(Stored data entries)
------------------------------------------------
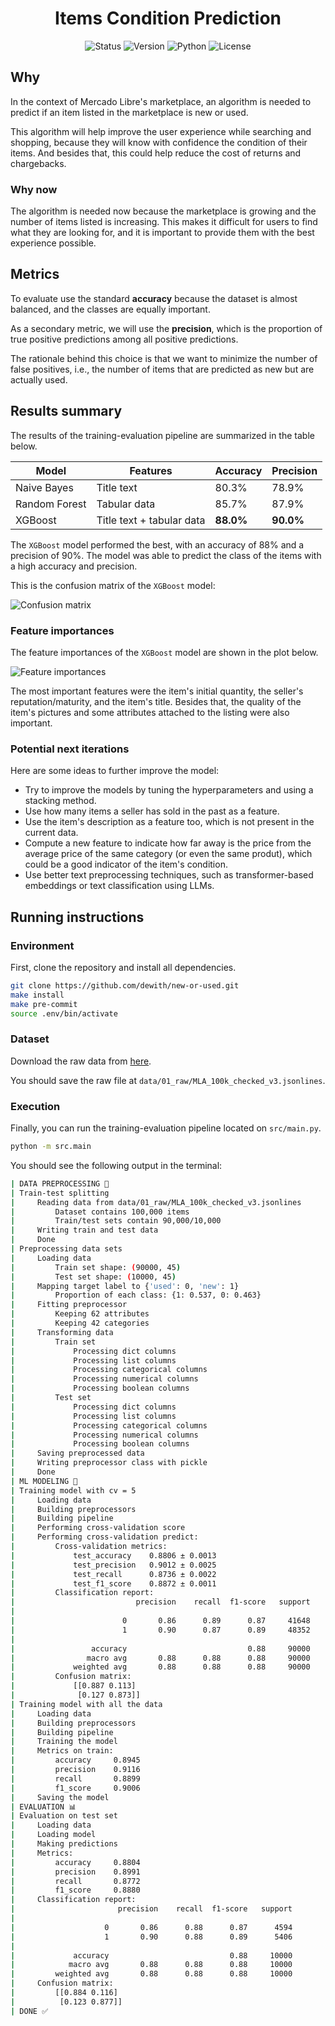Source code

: <h1 align="center">Items Condition Prediction</h1>

<p align="center">
  <img src="https://img.shields.io/badge/Status-Completed-yellow" alt="Status"/>
  <img src="https://img.shields.io/badge/Version-1.0-yellow" alt="Version"/>
  <img src="https://img.shields.io/badge/Python-3.12-yellow" alt="Python"/>
  <img src="https://img.shields.io/badge/License-Apache-yellow" alt="License"/>
</p>

## Why

In the context of Mercado Libre's marketplace, an algorithm is needed to predict if an item listed in the marketplace is new or used.

This algorithm will help improve the user experience while searching and shopping, because they will know with confidence the condition of their items. And besides that, this could help reduce the cost of returns and chargebacks.

### Why now

The algorithm is needed now because the marketplace is growing and the number of items listed is increasing. This makes it difficult for users to find what they are looking for, and it is important to provide them with the best experience possible.

## Metrics

To evaluate use the standard **accuracy** because the dataset is almost balanced, and the classes are equally important.

As a secondary metric, we will use the **precision**, which is the proportion of true positive predictions among all positive predictions.

The rationale behind this choice is that we want to minimize the number of false positives, i.e., the number of items that are predicted as new but are actually used.

## Results summary

The results of the training-evaluation pipeline are summarized in the table below.

| Model         | Features                  | Accuracy  | Precision |
|---------------|---------------------------|-----------|-----------|
| Naive Bayes   | Title text                | 80.3%     | 78.9%     |
| Random Forest | Tabular data              | 85.7%     | 87.9%     |
| XGBoost       | Title text + tabular data | **88.0%** | **90.0%** |

The `XGBoost` model performed the best, with an accuracy of 88% and a precision of 90%. The model was able to predict the class of the items with a high accuracy and precision.

This is the confusion matrix of the `XGBoost` model:

![Confusion matrix](data/06_viz/confusion.png)


### Feature importances

The feature importances of the `XGBoost` model are shown in the plot below.

![Feature importances](data/06_viz/importances.png)

The most important features were the item's initial quantity, the seller's reputation/maturity, and the item's title. Besides that, the quality of the item's pictures and some attributes attached to the listing were also important.

### Potential next iterations

Here are some ideas to further improve the model:

- Try to improve the models by tuning the hyperparameters and using a stacking method.
- Use how many items a seller has sold in the past as a feature.
- Use the item's description as a feature too, which is not present in the current data.
- Compute a new feature to indicate how far away is the price from the average price of the same category (or even the same produt), which could be a good indicator of the item's condition.
- Use better text preprocessing techniques, such as transformer-based embeddings or text classification using LLMs.

## Running instructions

### Environment

First, clone the repository and install all dependencies.

```bash
git clone https://github.com/dewith/new-or-used.git
make install
make pre-commit
source .env/bin/activate
```

### Dataset

Download the raw data from [here](https://drive.google.com/file/d/1Iphj_MD5LJP7pkxYs14wQ3xW38T5DOy0/).

You should save the raw file at `data/01_raw/MLA_100k_checked_v3.jsonlines`.

### Execution

Finally, you can run the training-evaluation pipeline located on `src/main.py`.

```bash
python -m src.main
```

You should see the following output in the terminal:

```bash
| DATA PREPROCESSING 💽
| Train-test splitting
|     Reading data from data/01_raw/MLA_100k_checked_v3.jsonlines
|         Dataset contains 100,000 items
|         Train/test sets contain 90,000/10,000
|     Writing train and test data
|     Done
| Preprocessing data sets
|     Loading data
|         Train set shape: (90000, 45)
|         Test set shape: (10000, 45)
|     Mapping target label to {'used': 0, 'new': 1}
|         Proportion of each class: {1: 0.537, 0: 0.463}
|     Fitting preprocessor
|         Keeping 62 attributes
|         Keeping 42 categories
|     Transforming data
|         Train set
|             Processing dict columns
|             Processing list columns
|             Processing categorical columns
|             Processing numerical columns
|             Processing boolean columns
|         Test set
|             Processing dict columns
|             Processing list columns
|             Processing categorical columns
|             Processing numerical columns
|             Processing boolean columns
|     Saving preprocessed data
|     Writing preprocessor class with pickle
|     Done
| ML MODELING 🤖
| Training model with cv = 5
|     Loading data
|     Building preprocessors
|     Building pipeline
|     Performing cross-validation score
|     Performing cross-validation predict:
|         Cross-validation metrics:
|             test_accuracy    0.8806 ± 0.0013
|             test_precision   0.9012 ± 0.0025
|             test_recall      0.8736 ± 0.0022
|             test_f1_score    0.8872 ± 0.0011
|         Classification report:
|                           precision    recall  f1-score   support
|
|                        0       0.86      0.89      0.87     41648
|                        1       0.90      0.87      0.89     48352
|
|                 accuracy                           0.88     90000
|                macro avg       0.88      0.88      0.88     90000
|             weighted avg       0.88      0.88      0.88     90000
|         Confusion matrix:
|             [[0.887 0.113]
|              [0.127 0.873]]
| Training model with all the data
|     Loading data
|     Building preprocessors
|     Building pipeline
|     Training the model
|     Metrics on train:
|         accuracy     0.8945
|         precision    0.9116
|         recall       0.8899
|         f1_score     0.9006
|     Saving the model
| EVALUATION 📊
| Evaluation on test set
|     Loading data
|     Loading model
|     Making predictions
|     Metrics:
|         accuracy     0.8804
|         precision    0.8991
|         recall       0.8772
|         f1_score     0.8880
|     Classification report:
|                       precision    recall  f1-score   support
|
|                    0       0.86      0.88      0.87      4594
|                    1       0.90      0.88      0.89      5406
|
|             accuracy                           0.88     10000
|            macro avg       0.88      0.88      0.88     10000
|         weighted avg       0.88      0.88      0.88     10000
|     Confusion matrix:
|         [[0.884 0.116]
|          [0.123 0.877]]
| DONE ✅
```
------------------------------------------------
*Requirement*
If a line in the records contains the string "align", copy it out.

*Answer to the exercise*
: <h1 align="center">Items Condition Prediction</h1>
<p align="center">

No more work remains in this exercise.